The input:
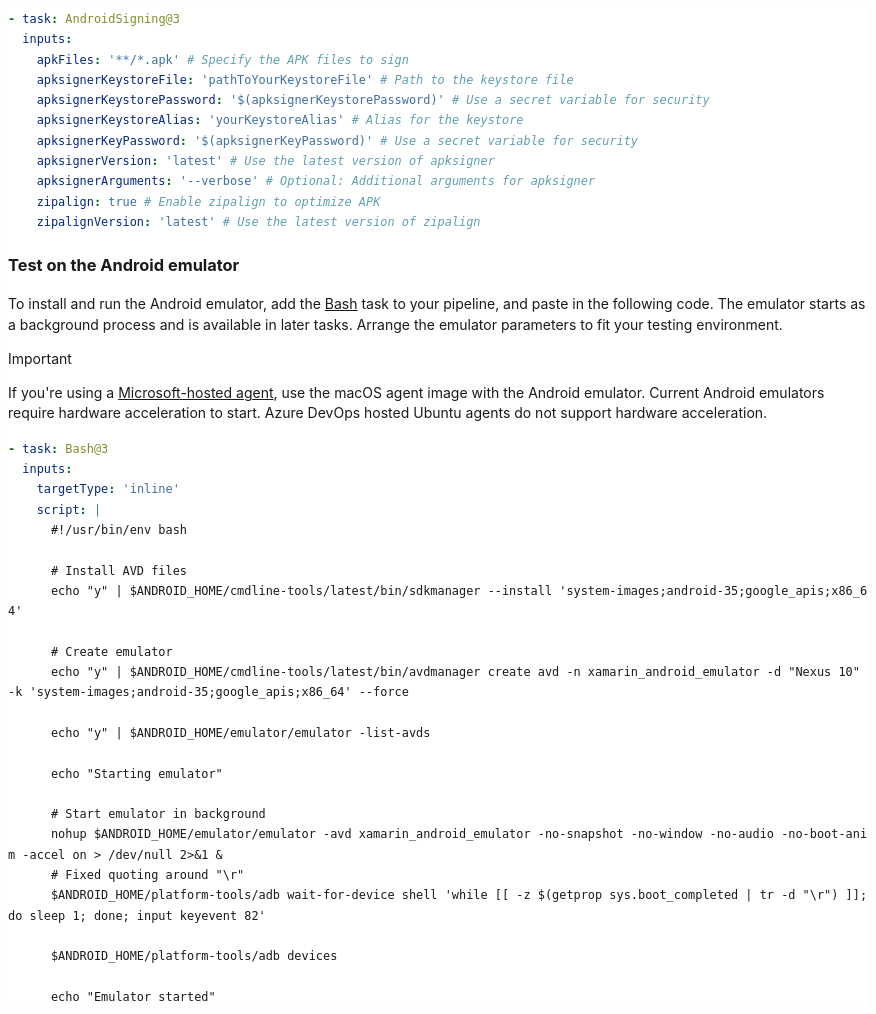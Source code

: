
 ```yaml
- task: AndroidSigning@3
  inputs:
    apkFiles: '**/*.apk' # Specify the APK files to sign
    apksignerKeystoreFile: 'pathToYourKeystoreFile' # Path to the keystore file
    apksignerKeystorePassword: '$(apksignerKeystorePassword)' # Use a secret variable for security
    apksignerKeystoreAlias: 'yourKeystoreAlias' # Alias for the keystore
    apksignerKeyPassword: '$(apksignerKeyPassword)' # Use a secret variable for security
    apksignerVersion: 'latest' # Use the latest version of apksigner
    apksignerArguments: '--verbose' # Optional: Additional arguments for apksigner
    zipalign: true # Enable zipalign to optimize APK
    zipalignVersion: 'latest' # Use the latest version of zipalign
```

### Test on the Android emulator

To install and run the Android emulator, add the [Bash](/azure/devops/pipelines/tasks/reference/bash-v3) task to your pipeline, and paste in the following code. The emulator starts as a background process and is available in later tasks. Arrange the emulator parameters to fit your testing environment.

> [!IMPORTANT]
> If you're using a [Microsoft-hosted agent](../agents/hosted.md), use the macOS agent image with the Android emulator. Current Android emulators require hardware acceleration to start. Azure DevOps hosted Ubuntu agents do not support hardware acceleration. 

```yaml
- task: Bash@3
  inputs:
    targetType: 'inline'
    script: |
      #!/usr/bin/env bash

      # Install AVD files
      echo "y" | $ANDROID_HOME/cmdline-tools/latest/bin/sdkmanager --install 'system-images;android-35;google_apis;x86_64'

      # Create emulator
      echo "y" | $ANDROID_HOME/cmdline-tools/latest/bin/avdmanager create avd -n xamarin_android_emulator -d "Nexus 10" -k 'system-images;android-35;google_apis;x86_64' --force

      echo "y" | $ANDROID_HOME/emulator/emulator -list-avds

      echo "Starting emulator"

      # Start emulator in background
      nohup $ANDROID_HOME/emulator/emulator -avd xamarin_android_emulator -no-snapshot -no-window -no-audio -no-boot-anim -accel on > /dev/null 2>&1 &
      # Fixed quoting around "\r"
      $ANDROID_HOME/platform-tools/adb wait-for-device shell 'while [[ -z $(getprop sys.boot_completed | tr -d "\r") ]]; do sleep 1; done; input keyevent 82'

      $ANDROID_HOME/platform-tools/adb devices

      echo "Emulator started"
```
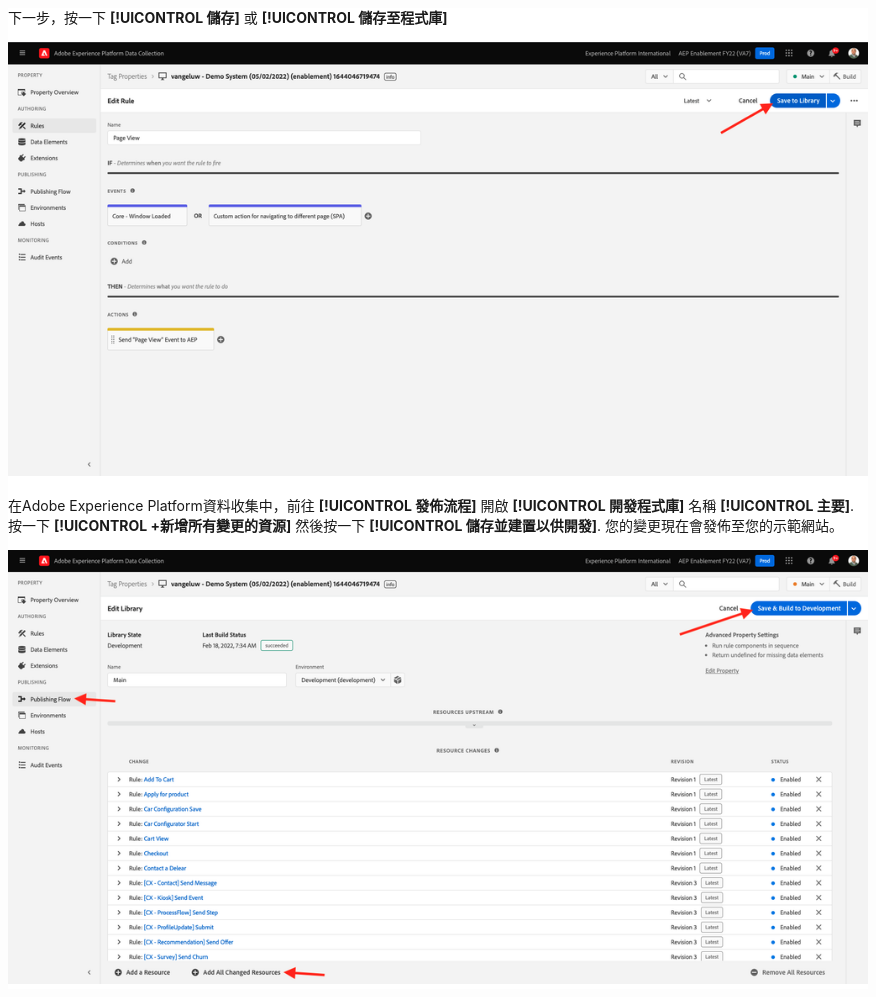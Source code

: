 下一步，按一下 **[!UICONTROL 儲存]** 或 **[!UICONTROL 儲存至程式庫]**

![WebSDK](./images/launch12.png)

在Adobe Experience Platform資料收集中，前往 **[!UICONTROL 發佈流程]** 開啟 **[!UICONTROL 開發程式庫]** 名稱 **[!UICONTROL 主要]**. 按一下 **[!UICONTROL +新增所有變更的資源]** 然後按一下 **[!UICONTROL 儲存並建置以供開發]**. 您的變更現在會發佈至您的示範網站。

![WebSDK](./images/launch13.png)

What to produce:
Find every line in the listing that has the string "images", then give the count by itself.

Final answer:
4